How Good Are Your Data? (The Importance of Accurate and Complete Measurements)

We Can Not Improve What We Do Not Measure


People have been measuring things since the dawn of civilization. In today’s technology development world we spend a great deal of time building dashboards that seek to present meaningful data. Since corporate leaders use this data to make business decisions, it is imperative that we ensure the information we present is accurate and complete.
Problems we encounter while relating numerical values to things in the physical world are not new. William Thompson, better known as Lord Kelvin, spoke and wrote about this subject in detail. 

“… the first essential step in the direction of learning any subject is to find principles of numerical reckoning and practicable methods for measuring some quality connected with it. I often say that when you can measure what you are speaking about, and express it in numbers, you know something about it; but when you cannot measure it, when you cannot express it in numbers, your knowledge is of a meager and unsatisfactory kind; it may be the beginning of knowledge, but you have scarcely in your thoughts advanced to the state of Science, whatever the matter may be.”

William Thompson, 1st Baron Kelvin (aka Lord Kelvin)

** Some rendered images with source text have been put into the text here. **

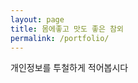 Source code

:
```yaml
---
layout: page
title: 몸에좋고 맛도 좋은 참외
permalink: /portfolio/
---
```

개인정보를 투철하게 적어봅시다


<!-- ### Sample Portfolio

These are screencaps from Chungking Express

![Chungking Express Screencap 1]({{site.baseurl}}/assets/images/sample_portfolio/1.jpg)
![Chungking Express Screencap 2]({{site.baseurl}}/assets/images/sample_portfolio/2.jpg)
![Chungking Express Screencap 3]({{site.baseurl}}/assets/images/sample_portfolio/3.jpg)
![Chungking Express Screencap 4]({{site.baseurl}}/assets/images/sample_portfolio/4.jpg)
![Chungking Express Screencap 5]({{site.baseurl}}/assets/images/sample_portfolio/5.jpg) -->
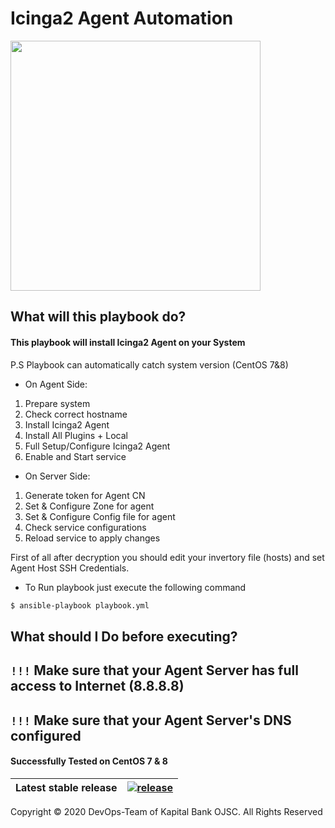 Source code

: # Icinga2 Agent Automation
<img src="https://www.redhat.com/cms/managed-files/Logotype_RH_AnsibleAutomation_RGB_Black_2.png" width="400">

## What will this playbook do?
#### This playbook will install Icinga2 Agent on your System
P.S Playbook can automatically catch system version (CentOS 7&8)

- On Agent Side:
1. Prepare system
2. Check correct hostname
3. Install Icinga2 Agent
4. Install All Plugins + Local
5. Full Setup/Configure Icinga2 Agent
6. Enable and Start service
- On Server Side:
1. Generate token for Agent CN
2. Set & Configure Zone for agent
3. Set & Configure Config file for agent
4. Check service configurations
5. Reload service to apply changes

First of all after decryption you should edit your invertory file (hosts) and set Agent Host SSH Credentials.
- To Run playbook just execute the following command
```bash
$ ansible-playbook playbook.yml
```

## What should I Do before executing?
## `!!!` Make sure that your Agent Server has full access to Internet (8.8.8.8)
## `!!!` Make sure that your Agent Server's DNS configured
#### Successfully Tested on CentOS 7 & 8

| Latest stable release | [![release](https://img.shields.io/badge/release-latest-green.svg)]() |
|---|---|

Copyright &copy; 2020 DevOps-Team of Kapital Bank OJSC. All Rights Reserved
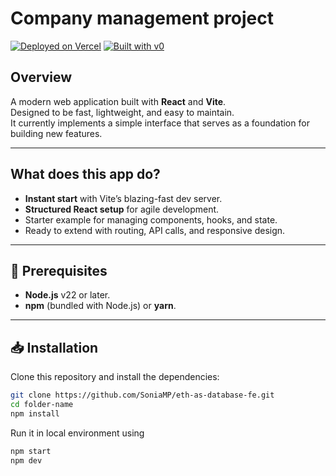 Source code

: # Company management project

[![Deployed on Vercel](https://img.shields.io/badge/Deployed%20on-Vercel-black?style=for-the-badge&logo=vercel)](https://vercel.com/socsonhja-gmailcoms-projects/v0-empresa-frontend-app)
[![Built with v0](https://img.shields.io/badge/Built%20with-v0.dev-black?style=for-the-badge)](https://v0.dev/chat/projects/8gDTnXRRUQO)

## Overview

A modern web application built with **React** and **Vite**.  
Designed to be fast, lightweight, and easy to maintain.  
It currently implements a simple interface that serves as a foundation for building new features.

---

## What does this app do?

- **Instant start** with Vite’s blazing-fast dev server.
- **Structured React setup** for agile development.
- Starter example for managing components, hooks, and state.
- Ready to extend with routing, API calls, and responsive design.

---

## 🚀 Prerequisites

- **Node.js** v22 or later.
- **npm** (bundled with Node.js) or **yarn**.

---

## 📥 Installation

Clone this repository and install the dependencies:

```bash
git clone https://github.com/SoniaMP/eth-as-database-fe.git
cd folder-name
npm install
```

Run it in local environment using

```bash
npm start
npm dev
```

Lecture on “Electrical Units of Measurement” (3 May 1883), published in Popular Lectures Vol. I, p. 73

Lord Kelvin was speaking about the physical sciences, but the point seems applicable to 21st century technology development as well. Many of us have heard the part of this quote that essentially says, ‘You can not improve what you do not measure.’ After reading the entire quotation, I was struck by the fact that in the business world, we seem to have overlooked the ‘first essential step’, which is to find a quality connected with a subject and a practicable method of measurement.

So how are you doing in your world? Are your measurements accurate? Are they complete? Finally, do the things that we spend time and energy measuring matter in our business? Leave a comment to get the conversation started!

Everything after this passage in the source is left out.